The West Australian government says it could raise about $1 billion over four years from a state-based bank tax but suggested it would be unlikely to pursue the idea if it failed in South Australia.
Treasurer Ben Wyatt said a bank tax was an attractive option for the Western Australia because the revenue raised would not be redistributed to other states, unlike revenue from mineral royalties.
But Mr Wyatt played down suggestions the new Labor government could announce a bank tax in its September budget, telling ABC Perth radio he had not yet asked Treasury to analyse the idea in detail.
The South Australian government wants to impose a levy of 0.015 basis points on the liabilities of the big four banks and Macquarie to reap $370 million over the next four years, but the plan looks likely to be blocked in parliament by the Liberal opposition.
Mr Wyatt said a similarly-structured West Australian tax would raise about $1 billion over the forward estimates but he would have “some concerns” about pursuing it if it first failed in South Australia.
“It is very much a watching brief at this point and we are moving very much to the end of the budget preparation period,” he said.

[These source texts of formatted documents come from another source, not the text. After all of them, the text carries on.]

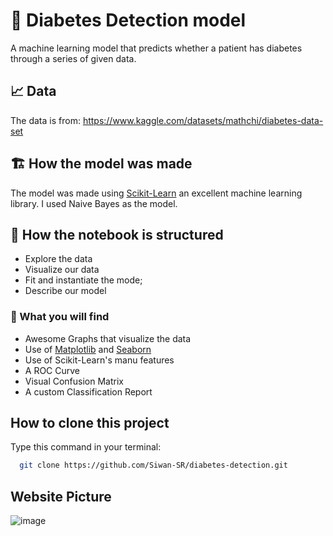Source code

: # 🍬 Diabetes Detection model

A machine learning model that predicts whether a patient has diabetes through a series of given data.

## 📈 Data

The data is from: https://www.kaggle.com/datasets/mathchi/diabetes-data-set

## 🏗️ How the model was made

The model was made using [Scikit-Learn](https://scikit-learn.org/) an excellent machine learning library. I used Naive Bayes as the model.

## 🧱 How the notebook is structured

* Explore the data
* Visualize our data
* Fit and instantiate the mode;
* Describe our model

### 🔬 What you will find

* Awesome Graphs that visualize the data
* Use of [Matplotlib](https://matplotlib.org/) and [Seaborn](https://seaborn.pydata.org/)
* Use of Scikit-Learn's manu features
* A ROC Curve
* Visual Confusion Matrix
* A custom Classification Report

## How to clone this project

Type this command in your terminal:

```bash
  git clone https://github.com/Siwan-SR/diabetes-detection.git  
```


## Website Picture

![image](https://user-images.githubusercontent.com/97611483/209162959-0ed6e913-ecfb-4ab4-8bb0-d2e280ca9cd2.png)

“But something like that which may have an impact on business investment – and business investment has declined significantly in WA so that is my prime concern – may mean I need some better analysis on that.”
Australian Bankers’ Association chief Anna Bligh said Wednesday a tax on banks would impact the West Australian economy and banking representatives would be in the state this week and next to lobby against the idea.
WA is forecasting four consecutive deficits, as large as $3 billion this year, and state debt of $42 billion by 2020. Interest on that is expected to be $1.179 billion a year.